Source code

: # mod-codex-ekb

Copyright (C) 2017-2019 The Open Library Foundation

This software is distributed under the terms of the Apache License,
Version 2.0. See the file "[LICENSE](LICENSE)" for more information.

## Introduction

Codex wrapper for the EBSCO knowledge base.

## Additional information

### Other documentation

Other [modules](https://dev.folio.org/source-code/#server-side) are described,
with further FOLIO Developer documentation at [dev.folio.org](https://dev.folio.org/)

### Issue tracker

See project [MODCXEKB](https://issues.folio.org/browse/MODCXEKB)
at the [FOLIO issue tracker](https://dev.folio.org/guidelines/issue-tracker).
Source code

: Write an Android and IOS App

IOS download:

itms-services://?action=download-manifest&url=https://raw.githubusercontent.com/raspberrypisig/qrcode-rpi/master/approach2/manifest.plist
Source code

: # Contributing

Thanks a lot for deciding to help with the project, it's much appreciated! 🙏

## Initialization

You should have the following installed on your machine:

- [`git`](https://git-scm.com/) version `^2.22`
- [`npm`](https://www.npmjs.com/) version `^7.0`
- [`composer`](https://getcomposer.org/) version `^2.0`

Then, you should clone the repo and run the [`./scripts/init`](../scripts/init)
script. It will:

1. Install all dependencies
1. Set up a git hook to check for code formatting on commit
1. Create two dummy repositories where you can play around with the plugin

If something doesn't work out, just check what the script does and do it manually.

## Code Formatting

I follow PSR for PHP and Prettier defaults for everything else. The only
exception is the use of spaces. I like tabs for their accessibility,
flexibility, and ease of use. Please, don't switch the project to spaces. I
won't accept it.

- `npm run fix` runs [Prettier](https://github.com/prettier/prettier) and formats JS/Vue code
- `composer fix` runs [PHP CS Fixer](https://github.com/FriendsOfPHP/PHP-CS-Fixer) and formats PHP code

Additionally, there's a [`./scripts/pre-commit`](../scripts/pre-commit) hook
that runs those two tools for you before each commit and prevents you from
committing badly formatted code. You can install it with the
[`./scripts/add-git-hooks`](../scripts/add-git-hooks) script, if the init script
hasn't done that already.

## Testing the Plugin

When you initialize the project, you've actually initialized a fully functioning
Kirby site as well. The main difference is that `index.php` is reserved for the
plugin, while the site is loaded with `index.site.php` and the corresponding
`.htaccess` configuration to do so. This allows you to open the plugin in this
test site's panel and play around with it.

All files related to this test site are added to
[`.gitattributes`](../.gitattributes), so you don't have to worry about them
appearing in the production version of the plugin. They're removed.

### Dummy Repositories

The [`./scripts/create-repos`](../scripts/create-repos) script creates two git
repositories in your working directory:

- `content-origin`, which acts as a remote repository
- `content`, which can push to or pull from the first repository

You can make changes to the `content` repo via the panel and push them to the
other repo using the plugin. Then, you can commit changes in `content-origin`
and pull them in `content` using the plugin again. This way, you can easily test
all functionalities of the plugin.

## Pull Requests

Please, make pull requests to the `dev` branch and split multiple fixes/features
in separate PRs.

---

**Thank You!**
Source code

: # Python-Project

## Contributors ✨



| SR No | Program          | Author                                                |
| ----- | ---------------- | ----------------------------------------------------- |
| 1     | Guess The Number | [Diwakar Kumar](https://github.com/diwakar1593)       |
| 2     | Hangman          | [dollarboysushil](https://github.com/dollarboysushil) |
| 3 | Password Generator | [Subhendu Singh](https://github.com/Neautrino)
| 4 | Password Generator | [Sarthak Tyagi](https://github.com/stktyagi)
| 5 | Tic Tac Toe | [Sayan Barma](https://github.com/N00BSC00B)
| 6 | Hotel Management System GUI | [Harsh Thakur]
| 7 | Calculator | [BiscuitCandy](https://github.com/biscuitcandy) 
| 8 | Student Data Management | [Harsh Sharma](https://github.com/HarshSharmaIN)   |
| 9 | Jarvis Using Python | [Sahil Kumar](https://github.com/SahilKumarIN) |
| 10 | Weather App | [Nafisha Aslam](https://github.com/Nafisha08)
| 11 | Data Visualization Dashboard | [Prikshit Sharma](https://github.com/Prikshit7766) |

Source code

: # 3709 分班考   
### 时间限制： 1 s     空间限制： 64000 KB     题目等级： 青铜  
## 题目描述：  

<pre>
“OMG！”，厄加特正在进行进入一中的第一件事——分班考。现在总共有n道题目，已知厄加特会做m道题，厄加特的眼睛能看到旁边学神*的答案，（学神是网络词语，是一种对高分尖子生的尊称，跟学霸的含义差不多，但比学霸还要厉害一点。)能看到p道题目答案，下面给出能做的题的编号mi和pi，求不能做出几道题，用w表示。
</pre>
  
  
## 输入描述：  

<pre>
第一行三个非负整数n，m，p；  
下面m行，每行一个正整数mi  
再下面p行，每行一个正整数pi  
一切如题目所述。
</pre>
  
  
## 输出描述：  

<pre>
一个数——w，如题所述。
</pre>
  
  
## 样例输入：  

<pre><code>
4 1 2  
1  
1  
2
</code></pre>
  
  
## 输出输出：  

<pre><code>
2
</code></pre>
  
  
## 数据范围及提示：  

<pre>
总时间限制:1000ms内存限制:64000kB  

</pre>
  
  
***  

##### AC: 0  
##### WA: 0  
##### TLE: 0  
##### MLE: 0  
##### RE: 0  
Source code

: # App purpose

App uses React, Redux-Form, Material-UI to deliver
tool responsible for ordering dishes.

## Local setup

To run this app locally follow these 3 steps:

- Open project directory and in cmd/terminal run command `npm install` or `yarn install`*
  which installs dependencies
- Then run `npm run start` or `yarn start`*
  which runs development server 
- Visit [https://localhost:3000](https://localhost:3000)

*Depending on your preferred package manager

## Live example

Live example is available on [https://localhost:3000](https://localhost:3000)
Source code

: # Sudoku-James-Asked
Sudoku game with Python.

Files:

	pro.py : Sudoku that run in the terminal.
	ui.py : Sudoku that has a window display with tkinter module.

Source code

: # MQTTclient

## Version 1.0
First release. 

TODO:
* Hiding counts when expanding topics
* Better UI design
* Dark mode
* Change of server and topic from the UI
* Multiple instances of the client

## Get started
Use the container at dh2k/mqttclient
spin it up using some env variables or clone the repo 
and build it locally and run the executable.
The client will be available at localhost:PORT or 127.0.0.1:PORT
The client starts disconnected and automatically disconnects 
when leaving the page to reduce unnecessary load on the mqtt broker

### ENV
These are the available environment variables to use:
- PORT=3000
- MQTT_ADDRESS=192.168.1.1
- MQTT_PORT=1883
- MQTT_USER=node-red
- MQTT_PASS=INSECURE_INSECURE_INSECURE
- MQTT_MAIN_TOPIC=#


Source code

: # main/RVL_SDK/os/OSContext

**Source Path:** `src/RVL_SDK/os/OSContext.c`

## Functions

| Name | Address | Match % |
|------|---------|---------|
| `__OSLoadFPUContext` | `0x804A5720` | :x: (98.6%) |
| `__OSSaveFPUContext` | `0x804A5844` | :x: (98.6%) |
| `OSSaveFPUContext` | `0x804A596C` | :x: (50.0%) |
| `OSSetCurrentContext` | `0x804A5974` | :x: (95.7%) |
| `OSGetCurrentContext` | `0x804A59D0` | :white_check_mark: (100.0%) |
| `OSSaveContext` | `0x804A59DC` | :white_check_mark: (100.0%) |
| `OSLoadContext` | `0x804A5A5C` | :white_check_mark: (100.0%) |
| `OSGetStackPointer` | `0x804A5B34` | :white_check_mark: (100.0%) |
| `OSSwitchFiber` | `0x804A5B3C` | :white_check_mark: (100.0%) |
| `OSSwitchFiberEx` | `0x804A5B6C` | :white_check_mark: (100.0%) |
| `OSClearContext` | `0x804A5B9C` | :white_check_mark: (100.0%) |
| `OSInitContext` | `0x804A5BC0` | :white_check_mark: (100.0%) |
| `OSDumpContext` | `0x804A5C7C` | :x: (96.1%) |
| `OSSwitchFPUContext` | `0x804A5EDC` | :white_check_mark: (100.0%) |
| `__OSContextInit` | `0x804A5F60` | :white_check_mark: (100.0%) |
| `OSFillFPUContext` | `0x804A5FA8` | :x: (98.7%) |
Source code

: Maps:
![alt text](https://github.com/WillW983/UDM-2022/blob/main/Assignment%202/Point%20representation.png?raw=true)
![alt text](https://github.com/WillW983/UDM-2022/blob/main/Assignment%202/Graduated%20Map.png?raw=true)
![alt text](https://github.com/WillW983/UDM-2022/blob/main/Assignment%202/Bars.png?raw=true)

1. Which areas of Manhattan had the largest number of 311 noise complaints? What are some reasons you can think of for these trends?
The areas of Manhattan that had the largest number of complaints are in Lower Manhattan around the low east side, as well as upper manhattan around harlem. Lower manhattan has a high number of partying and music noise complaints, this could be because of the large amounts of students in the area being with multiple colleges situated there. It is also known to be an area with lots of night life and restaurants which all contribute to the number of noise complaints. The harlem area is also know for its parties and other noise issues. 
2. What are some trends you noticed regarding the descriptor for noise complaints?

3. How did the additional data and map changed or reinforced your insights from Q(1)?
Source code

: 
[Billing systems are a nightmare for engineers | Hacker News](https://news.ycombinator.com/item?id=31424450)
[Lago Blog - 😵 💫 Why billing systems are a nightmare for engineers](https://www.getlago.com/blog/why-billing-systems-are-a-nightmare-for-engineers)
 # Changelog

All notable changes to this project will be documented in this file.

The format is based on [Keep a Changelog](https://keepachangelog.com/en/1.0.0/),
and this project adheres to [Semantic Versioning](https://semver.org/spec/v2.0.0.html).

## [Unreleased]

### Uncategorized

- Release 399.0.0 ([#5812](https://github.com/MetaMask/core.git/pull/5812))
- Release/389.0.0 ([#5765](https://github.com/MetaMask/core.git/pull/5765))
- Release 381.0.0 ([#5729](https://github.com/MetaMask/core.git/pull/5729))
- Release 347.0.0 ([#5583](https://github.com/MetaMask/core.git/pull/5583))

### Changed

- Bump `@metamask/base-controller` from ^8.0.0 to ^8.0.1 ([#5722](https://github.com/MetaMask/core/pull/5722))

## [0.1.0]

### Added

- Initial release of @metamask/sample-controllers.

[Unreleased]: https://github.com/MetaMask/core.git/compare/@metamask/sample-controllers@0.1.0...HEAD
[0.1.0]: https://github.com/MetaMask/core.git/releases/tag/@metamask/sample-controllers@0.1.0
=-=-=
▶ [About this task] From the entries above, print the lines beginning at the one with "The format is" and stopping after the one with "- Release 347.0.0", exactly as written and with nothing else.

▶ [Answer to the exercise]
The format is based on [Keep a Changelog](https://keepachangelog.com/en/1.0.0/),
and this project adheres to [Semantic Versioning](https://semver.org/spec/v2.0.0.html).

## [Unreleased]

### Uncategorized

- Release 399.0.0 ([#5812](https://github.com/MetaMask/core.git/pull/5812))
- Release/389.0.0 ([#5765](https://github.com/MetaMask/core.git/pull/5765))
- Release 381.0.0 ([#5729](https://github.com/MetaMask/core.git/pull/5729))
- Release 347.0.0 ([#5583](https://github.com/MetaMask/core.git/pull/5583))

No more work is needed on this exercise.